Tão logo abriu as portas, a Prev4U conquistou seu primeiro cliente, a Viva Previdência. A seguir, aderiram ao projeto a Cooperativa de Economia e Crédito Mútuo dos Funcionários da Cargill (CoopCargill) e outros sete fundos de pensão: Capef, Mais Futuro, Real Grandeza, Valia, Funpresp-Exe, Sebrae Previdência e Regius. O grupo deverá receber em breve reforços, já que há negociações em curso com seis fundações e uma asset ligada a uma seguradora. As novidades se estenderão aos serviços prestados pela empresa. “Já iniciamos os testes de um cartão de crédito da Prev4U que garantirá um cashback adicional ao das lojas, com valor em torno de 1% do total da compra”, diz Ribas. “O produto deve ser lançado em, no máximo, dois meses.”
Na avaliação do empresário, o sistema fechado de previdência complementar vive um momento de transição.

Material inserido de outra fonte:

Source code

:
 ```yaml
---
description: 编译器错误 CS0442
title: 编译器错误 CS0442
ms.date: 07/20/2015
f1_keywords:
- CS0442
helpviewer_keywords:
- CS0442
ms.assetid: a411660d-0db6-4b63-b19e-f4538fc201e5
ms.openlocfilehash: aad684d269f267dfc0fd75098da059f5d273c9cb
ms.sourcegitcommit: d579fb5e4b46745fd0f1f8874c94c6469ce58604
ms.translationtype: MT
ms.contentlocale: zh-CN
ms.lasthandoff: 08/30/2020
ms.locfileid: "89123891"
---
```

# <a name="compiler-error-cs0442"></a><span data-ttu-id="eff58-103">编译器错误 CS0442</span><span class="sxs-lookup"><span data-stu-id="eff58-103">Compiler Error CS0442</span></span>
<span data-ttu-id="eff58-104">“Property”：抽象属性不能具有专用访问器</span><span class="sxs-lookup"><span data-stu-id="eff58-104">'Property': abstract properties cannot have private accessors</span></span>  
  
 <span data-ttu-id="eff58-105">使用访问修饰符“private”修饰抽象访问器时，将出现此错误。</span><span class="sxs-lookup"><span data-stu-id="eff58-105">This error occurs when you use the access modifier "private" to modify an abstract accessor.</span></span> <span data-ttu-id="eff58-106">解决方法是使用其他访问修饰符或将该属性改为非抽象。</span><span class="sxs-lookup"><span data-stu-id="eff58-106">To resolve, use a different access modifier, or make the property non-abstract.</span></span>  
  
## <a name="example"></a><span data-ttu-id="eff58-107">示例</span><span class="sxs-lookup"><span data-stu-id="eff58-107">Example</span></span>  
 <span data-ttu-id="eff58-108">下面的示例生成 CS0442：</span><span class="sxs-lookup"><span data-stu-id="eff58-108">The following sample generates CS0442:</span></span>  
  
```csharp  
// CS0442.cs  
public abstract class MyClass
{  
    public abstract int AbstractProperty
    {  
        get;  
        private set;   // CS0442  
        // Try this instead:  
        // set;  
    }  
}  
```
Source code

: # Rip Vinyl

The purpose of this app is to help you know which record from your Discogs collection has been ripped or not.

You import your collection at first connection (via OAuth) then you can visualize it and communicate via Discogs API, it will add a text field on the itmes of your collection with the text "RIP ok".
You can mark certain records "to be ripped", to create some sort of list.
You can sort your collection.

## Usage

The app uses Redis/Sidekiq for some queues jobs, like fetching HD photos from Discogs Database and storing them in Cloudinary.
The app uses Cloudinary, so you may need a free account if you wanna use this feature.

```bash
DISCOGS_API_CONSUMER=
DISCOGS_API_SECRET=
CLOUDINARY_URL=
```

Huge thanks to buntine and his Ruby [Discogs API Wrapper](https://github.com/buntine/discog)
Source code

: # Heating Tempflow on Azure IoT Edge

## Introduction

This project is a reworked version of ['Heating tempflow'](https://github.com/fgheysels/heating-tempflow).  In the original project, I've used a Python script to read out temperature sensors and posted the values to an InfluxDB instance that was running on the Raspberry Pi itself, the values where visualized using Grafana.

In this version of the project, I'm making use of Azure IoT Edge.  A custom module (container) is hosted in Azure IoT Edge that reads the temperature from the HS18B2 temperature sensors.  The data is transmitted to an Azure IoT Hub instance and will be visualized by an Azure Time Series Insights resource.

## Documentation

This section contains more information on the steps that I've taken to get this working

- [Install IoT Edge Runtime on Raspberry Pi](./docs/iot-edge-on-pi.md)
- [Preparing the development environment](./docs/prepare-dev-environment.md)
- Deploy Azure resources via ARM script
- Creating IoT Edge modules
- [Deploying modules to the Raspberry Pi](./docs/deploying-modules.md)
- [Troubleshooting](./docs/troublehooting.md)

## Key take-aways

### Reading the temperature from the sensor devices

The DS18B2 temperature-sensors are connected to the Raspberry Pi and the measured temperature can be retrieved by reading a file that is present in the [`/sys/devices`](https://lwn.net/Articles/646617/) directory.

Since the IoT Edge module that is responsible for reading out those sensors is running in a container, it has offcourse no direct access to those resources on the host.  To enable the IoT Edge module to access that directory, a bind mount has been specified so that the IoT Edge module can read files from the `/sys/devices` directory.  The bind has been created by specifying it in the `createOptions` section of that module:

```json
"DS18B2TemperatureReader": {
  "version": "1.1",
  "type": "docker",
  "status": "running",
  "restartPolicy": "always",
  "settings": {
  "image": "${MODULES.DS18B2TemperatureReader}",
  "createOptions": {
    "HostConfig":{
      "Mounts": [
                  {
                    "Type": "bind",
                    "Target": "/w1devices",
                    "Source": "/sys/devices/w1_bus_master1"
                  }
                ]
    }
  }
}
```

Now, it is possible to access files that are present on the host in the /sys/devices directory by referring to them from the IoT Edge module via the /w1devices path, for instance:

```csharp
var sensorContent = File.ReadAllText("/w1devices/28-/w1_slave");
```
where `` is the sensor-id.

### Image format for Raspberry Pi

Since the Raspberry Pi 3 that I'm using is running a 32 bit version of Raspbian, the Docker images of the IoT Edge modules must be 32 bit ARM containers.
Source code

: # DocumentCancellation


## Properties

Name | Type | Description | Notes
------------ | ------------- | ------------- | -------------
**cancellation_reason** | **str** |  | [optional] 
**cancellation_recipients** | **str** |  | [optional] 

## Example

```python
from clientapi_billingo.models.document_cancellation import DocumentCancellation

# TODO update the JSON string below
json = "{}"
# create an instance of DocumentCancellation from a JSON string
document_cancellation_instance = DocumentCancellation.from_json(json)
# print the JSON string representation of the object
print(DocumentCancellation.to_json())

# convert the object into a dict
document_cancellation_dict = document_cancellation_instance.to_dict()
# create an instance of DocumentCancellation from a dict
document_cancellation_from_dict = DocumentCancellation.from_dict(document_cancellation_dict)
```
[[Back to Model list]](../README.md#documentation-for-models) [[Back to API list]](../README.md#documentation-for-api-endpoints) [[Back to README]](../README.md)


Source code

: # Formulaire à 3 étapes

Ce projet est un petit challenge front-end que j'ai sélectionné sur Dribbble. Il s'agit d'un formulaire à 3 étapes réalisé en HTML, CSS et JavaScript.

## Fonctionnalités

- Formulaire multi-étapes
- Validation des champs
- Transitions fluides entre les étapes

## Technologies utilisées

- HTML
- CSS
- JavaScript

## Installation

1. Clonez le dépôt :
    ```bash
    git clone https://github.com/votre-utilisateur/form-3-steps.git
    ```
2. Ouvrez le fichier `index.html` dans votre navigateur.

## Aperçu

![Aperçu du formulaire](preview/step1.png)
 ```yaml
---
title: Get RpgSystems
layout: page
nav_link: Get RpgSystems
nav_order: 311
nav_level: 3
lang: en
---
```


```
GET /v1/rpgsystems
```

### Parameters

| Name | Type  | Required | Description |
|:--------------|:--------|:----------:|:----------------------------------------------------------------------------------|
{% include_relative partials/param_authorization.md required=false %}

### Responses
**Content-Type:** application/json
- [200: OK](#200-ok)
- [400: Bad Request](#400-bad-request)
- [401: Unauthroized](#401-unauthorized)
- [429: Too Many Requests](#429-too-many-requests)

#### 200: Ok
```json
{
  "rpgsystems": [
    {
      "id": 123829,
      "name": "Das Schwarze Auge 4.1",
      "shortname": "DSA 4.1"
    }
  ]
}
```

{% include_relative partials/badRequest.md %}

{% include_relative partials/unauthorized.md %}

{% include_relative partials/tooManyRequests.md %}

Várias entidades, em sua análise, já começam a tratar seus participantes como clientes e a utilizar de forma intensiva estratégias para aumentar o volume de negócios com o seu público. “O conceito de ‘experiência do usuário’ está em alta no setor, traduzindo-se, por exemplo, em processos de adesão a planos mais simples e rápidos”, diz Ribas. “As fundações estão empenhadas em surpreender positivamente os participantes, estimulando-os, assim, a indicar planos instituídos para familiares e a elevar os volumes de suas contribuições voluntárias.